> _BRIEF_
Return exactly those lines of the material below that fall between the line holding "operad - the" and the line holding "will be limited.", inclusive.

> _DATA RECORDS_
------------------------------------
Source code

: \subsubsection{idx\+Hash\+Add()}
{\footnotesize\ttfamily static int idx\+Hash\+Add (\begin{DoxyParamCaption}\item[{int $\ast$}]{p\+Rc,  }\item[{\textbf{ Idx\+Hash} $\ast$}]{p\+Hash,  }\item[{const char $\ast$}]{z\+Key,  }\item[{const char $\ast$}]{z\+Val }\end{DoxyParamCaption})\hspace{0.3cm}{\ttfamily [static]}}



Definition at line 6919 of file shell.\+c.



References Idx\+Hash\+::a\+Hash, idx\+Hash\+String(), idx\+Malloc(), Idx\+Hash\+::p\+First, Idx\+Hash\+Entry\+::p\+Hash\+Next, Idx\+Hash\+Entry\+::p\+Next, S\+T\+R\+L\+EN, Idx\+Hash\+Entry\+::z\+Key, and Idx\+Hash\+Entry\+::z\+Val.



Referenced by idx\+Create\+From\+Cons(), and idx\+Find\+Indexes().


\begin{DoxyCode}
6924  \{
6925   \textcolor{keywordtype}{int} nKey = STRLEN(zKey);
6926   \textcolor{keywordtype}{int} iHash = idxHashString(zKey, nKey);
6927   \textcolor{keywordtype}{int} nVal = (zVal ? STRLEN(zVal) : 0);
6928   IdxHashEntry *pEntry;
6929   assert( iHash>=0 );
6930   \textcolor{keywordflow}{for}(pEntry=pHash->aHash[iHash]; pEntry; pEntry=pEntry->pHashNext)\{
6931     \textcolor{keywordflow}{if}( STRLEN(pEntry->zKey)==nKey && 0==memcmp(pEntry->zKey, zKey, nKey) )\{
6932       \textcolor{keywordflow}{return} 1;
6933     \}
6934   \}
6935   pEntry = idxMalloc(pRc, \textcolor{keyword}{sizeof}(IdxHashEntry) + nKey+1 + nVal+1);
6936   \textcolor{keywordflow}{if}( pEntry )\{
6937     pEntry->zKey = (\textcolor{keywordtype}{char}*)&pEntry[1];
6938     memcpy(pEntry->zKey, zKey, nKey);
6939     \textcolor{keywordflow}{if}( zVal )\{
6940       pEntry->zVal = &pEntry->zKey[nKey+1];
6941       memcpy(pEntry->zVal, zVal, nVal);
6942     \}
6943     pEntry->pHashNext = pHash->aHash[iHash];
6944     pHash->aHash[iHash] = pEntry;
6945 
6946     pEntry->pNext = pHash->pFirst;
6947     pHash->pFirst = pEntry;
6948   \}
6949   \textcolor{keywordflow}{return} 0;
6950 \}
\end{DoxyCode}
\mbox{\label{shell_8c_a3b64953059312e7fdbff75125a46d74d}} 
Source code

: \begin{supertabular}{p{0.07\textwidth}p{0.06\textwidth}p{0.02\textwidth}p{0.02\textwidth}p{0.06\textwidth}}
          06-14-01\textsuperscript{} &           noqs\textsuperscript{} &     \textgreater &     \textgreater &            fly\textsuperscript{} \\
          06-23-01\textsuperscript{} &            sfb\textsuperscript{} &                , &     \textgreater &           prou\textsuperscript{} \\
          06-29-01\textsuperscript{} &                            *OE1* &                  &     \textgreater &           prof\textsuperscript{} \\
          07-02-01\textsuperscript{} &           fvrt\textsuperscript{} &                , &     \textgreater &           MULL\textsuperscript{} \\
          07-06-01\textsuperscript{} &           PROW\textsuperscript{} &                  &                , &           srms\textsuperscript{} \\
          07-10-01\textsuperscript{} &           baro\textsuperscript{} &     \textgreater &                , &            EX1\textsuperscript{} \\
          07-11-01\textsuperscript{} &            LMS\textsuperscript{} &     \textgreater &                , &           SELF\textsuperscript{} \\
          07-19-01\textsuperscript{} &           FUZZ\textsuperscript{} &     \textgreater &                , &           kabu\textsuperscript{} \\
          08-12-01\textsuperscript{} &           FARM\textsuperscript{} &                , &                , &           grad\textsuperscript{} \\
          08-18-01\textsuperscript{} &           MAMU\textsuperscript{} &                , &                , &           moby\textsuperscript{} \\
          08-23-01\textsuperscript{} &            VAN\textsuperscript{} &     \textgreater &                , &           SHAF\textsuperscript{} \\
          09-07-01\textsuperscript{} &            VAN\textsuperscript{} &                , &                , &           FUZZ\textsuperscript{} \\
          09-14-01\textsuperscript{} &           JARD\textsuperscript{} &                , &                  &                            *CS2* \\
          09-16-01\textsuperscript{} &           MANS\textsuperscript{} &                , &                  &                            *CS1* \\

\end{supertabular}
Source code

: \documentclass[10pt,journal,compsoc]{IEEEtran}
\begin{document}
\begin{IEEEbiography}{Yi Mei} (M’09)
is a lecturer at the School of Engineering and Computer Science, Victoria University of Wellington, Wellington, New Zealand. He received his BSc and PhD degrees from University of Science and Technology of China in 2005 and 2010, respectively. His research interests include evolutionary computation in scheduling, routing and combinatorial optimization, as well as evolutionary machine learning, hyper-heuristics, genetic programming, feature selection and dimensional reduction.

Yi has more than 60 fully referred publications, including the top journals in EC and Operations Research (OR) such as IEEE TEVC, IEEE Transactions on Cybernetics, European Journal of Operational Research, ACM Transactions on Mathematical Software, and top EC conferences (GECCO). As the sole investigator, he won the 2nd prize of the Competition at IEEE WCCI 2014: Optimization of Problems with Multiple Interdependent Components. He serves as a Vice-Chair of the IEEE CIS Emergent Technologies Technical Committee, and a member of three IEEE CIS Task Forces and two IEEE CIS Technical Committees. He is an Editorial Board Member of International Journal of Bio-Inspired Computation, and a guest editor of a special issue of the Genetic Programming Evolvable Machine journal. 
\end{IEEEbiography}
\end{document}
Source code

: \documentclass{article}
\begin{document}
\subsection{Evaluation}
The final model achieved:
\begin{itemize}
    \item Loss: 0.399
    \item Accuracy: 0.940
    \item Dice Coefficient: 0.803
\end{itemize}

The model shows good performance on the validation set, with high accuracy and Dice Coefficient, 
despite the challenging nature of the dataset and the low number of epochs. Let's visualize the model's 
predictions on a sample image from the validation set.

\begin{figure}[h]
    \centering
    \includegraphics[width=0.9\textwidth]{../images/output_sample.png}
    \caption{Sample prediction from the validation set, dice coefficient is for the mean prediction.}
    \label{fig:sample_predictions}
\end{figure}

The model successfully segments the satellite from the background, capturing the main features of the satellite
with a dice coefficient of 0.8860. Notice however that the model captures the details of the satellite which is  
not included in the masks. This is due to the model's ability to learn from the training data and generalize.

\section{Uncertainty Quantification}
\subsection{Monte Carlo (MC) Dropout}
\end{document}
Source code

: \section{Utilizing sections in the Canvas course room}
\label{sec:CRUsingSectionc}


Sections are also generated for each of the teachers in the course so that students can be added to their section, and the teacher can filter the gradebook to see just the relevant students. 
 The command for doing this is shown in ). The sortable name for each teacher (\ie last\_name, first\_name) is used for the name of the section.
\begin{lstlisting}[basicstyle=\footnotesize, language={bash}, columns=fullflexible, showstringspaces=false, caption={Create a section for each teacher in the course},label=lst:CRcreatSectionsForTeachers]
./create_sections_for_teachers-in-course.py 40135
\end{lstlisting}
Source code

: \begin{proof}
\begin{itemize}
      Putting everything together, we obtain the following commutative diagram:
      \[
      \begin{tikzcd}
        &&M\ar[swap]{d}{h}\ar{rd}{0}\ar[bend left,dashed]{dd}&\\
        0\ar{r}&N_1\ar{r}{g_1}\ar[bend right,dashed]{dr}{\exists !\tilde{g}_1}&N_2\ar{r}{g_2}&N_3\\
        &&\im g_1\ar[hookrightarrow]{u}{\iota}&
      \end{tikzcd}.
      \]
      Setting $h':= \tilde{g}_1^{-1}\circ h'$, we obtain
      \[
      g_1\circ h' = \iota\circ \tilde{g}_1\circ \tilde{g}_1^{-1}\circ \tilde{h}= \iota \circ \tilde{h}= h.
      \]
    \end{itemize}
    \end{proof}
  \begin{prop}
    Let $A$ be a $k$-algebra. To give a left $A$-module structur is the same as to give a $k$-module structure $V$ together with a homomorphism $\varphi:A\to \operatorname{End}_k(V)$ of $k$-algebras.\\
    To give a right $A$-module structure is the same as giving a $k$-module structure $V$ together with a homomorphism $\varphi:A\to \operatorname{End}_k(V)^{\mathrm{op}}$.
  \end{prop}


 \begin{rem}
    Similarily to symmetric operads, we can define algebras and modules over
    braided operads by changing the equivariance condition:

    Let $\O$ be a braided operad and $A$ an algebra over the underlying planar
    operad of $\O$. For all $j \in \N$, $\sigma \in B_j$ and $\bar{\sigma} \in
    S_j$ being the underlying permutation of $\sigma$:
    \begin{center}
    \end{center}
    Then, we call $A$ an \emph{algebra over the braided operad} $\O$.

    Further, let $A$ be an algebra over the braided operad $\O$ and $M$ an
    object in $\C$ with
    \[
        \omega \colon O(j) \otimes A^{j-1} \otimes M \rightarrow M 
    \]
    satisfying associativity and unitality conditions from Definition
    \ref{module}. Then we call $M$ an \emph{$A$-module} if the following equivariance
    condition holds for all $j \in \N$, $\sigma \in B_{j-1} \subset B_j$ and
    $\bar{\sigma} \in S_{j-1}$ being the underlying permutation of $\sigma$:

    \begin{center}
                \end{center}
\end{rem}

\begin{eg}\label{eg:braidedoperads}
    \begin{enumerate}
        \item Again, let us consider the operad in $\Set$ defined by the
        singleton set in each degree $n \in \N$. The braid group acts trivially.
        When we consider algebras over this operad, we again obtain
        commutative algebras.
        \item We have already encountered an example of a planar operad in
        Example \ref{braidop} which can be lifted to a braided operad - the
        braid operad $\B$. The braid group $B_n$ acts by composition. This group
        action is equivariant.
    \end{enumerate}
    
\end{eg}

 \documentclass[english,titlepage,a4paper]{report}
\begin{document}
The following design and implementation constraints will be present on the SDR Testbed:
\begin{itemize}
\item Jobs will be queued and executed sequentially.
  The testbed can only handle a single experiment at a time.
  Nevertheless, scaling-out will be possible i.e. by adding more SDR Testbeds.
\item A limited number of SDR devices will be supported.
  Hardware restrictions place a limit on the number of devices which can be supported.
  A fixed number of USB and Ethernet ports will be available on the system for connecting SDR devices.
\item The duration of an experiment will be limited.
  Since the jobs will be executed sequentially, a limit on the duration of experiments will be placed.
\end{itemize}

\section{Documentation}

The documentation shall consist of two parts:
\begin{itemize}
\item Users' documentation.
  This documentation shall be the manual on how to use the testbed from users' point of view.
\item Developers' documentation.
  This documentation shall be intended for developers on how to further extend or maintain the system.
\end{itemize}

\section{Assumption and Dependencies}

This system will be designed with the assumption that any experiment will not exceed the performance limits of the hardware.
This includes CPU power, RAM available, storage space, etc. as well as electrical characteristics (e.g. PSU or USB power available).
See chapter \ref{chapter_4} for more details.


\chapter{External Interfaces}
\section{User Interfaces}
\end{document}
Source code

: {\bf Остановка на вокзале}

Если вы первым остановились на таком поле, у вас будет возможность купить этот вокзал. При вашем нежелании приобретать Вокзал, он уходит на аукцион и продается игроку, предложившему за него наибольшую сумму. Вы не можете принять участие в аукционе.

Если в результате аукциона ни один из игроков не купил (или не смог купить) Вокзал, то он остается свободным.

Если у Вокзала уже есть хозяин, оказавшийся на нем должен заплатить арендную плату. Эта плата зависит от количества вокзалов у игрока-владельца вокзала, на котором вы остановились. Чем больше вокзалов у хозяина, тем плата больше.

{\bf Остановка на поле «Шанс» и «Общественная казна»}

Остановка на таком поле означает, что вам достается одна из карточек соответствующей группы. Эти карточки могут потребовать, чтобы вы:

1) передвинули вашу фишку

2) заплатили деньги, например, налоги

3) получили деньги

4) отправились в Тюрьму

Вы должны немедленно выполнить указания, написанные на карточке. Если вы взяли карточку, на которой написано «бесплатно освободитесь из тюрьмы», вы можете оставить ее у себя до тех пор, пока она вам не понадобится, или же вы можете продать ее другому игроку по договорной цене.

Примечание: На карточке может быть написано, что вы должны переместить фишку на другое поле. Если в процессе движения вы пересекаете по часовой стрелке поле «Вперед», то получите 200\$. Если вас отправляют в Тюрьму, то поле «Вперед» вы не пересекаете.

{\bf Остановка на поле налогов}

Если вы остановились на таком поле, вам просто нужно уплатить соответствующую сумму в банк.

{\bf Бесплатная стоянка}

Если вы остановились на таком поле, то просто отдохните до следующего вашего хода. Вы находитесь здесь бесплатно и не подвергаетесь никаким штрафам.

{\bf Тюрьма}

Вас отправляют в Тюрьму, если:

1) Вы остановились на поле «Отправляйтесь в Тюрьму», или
------------------------------------
> _OUTPUT FOR THIS TASK_
        Example \ref{braidop} which can be lifted to a braided operad - the
        braid operad $\B$. The braid group $B_n$ acts by composition. This group
        action is equivariant.
    \end{enumerate}
    
\end{eg}

 \documentclass[english,titlepage,a4paper]{report}
\begin{document}
The following design and implementation constraints will be present on the SDR Testbed:
\begin{itemize}
\item Jobs will be queued and executed sequentially.
  The testbed can only handle a single experiment at a time.
  Nevertheless, scaling-out will be possible i.e. by adding more SDR Testbeds.
\item A limited number of SDR devices will be supported.
  Hardware restrictions place a limit on the number of devices which can be supported.
  A fixed number of USB and Ethernet ports will be available on the system for connecting SDR devices.
\item The duration of an experiment will be limited.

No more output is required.